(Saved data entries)

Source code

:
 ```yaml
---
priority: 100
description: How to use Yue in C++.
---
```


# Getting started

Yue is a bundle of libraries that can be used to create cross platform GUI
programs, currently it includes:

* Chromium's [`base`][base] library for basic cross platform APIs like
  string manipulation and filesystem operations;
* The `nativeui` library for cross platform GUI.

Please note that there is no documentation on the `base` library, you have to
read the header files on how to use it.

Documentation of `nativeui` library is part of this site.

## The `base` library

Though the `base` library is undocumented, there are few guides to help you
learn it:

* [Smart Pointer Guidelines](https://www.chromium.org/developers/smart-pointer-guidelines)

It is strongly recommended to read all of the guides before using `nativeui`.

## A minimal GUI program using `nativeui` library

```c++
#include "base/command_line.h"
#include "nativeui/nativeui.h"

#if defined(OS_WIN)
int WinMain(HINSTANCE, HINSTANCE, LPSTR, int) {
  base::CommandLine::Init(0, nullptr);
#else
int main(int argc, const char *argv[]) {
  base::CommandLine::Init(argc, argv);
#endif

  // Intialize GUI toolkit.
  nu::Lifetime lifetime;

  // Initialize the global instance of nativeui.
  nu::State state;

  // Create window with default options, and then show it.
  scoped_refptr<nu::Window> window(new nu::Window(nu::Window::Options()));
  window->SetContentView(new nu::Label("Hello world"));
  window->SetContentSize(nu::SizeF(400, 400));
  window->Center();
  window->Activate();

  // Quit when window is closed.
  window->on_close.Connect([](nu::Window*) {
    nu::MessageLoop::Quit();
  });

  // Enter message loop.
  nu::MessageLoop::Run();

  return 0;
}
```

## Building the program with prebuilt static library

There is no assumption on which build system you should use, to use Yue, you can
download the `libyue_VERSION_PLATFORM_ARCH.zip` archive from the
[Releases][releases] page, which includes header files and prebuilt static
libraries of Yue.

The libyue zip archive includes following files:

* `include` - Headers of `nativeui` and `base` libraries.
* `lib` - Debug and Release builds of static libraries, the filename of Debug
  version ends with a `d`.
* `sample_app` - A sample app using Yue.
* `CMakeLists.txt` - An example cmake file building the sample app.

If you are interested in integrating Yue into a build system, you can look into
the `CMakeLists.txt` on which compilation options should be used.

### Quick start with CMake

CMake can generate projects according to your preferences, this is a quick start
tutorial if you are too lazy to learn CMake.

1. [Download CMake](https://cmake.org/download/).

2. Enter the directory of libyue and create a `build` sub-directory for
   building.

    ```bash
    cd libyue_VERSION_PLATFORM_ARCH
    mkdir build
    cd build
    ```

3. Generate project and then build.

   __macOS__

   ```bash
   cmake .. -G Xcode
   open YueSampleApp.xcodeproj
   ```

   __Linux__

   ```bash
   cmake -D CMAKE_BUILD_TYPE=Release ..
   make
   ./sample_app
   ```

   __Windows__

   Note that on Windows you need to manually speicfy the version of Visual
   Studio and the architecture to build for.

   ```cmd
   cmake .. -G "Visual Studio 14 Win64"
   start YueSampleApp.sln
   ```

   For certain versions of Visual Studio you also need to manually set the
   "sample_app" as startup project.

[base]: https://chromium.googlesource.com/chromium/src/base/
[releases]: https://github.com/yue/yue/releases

TASK DETAILS = Output the records above, each one exactly, with none left out.

TASK OUTPUT =
Source code

:
 ```yaml
---
priority: 100
description: How to use Yue in C++.
---
```


# Getting started

Yue is a bundle of libraries that can be used to create cross platform GUI
programs, currently it includes:

* Chromium's [`base`][base] library for basic cross platform APIs like
  string manipulation and filesystem operations;
* The `nativeui` library for cross platform GUI.

Please note that there is no documentation on the `base` library, you have to
read the header files on how to use it.

Documentation of `nativeui` library is part of this site.

## The `base` library

Though the `base` library is undocumented, there are few guides to help you
learn it:

* [Smart Pointer Guidelines](https://www.chromium.org/developers/smart-pointer-guidelines)

It is strongly recommended to read all of the guides before using `nativeui`.

## A minimal GUI program using `nativeui` library

```c++
#include "base/command_line.h"
#include "nativeui/nativeui.h"

#if defined(OS_WIN)
int WinMain(HINSTANCE, HINSTANCE, LPSTR, int) {
  base::CommandLine::Init(0, nullptr);
#else
int main(int argc, const char *argv[]) {
  base::CommandLine::Init(argc, argv);
#endif

  // Intialize GUI toolkit.
  nu::Lifetime lifetime;

  // Initialize the global instance of nativeui.
  nu::State state;

  // Create window with default options, and then show it.
  scoped_refptr<nu::Window> window(new nu::Window(nu::Window::Options()));
  window->SetContentView(new nu::Label("Hello world"));
  window->SetContentSize(nu::SizeF(400, 400));
  window->Center();
  window->Activate();

  // Quit when window is closed.
  window->on_close.Connect([](nu::Window*) {
    nu::MessageLoop::Quit();
  });

  // Enter message loop.
  nu::MessageLoop::Run();

  return 0;
}
```

## Building the program with prebuilt static library

There is no assumption on which build system you should use, to use Yue, you can
download the `libyue_VERSION_PLATFORM_ARCH.zip` archive from the
[Releases][releases] page, which includes header files and prebuilt static
libraries of Yue.

The libyue zip archive includes following files:

* `include` - Headers of `nativeui` and `base` libraries.
* `lib` - Debug and Release builds of static libraries, the filename of Debug
  version ends with a `d`.
* `sample_app` - A sample app using Yue.
* `CMakeLists.txt` - An example cmake file building the sample app.

If you are interested in integrating Yue into a build system, you can look into
the `CMakeLists.txt` on which compilation options should be used.

### Quick start with CMake

CMake can generate projects according to your preferences, this is a quick start
tutorial if you are too lazy to learn CMake.

1. [Download CMake](https://cmake.org/download/).

2. Enter the directory of libyue and create a `build` sub-directory for
   building.

    ```bash
    cd libyue_VERSION_PLATFORM_ARCH
    mkdir build
    cd build
    ```

3. Generate project and then build.

   __macOS__

   ```bash
   cmake .. -G Xcode
   open YueSampleApp.xcodeproj
   ```

   __Linux__

   ```bash
   cmake -D CMAKE_BUILD_TYPE=Release ..
   make
   ./sample_app
   ```

   __Windows__

   Note that on Windows you need to manually speicfy the version of Visual
   Studio and the architecture to build for.

   ```cmd
   cmake .. -G "Visual Studio 14 Win64"
   start YueSampleApp.sln
   ```

   For certain versions of Visual Studio you also need to manually set the
   "sample_app" as startup project.

[base]: https://chromium.googlesource.com/chromium/src/base/
[releases]: https://github.com/yue/yue/releases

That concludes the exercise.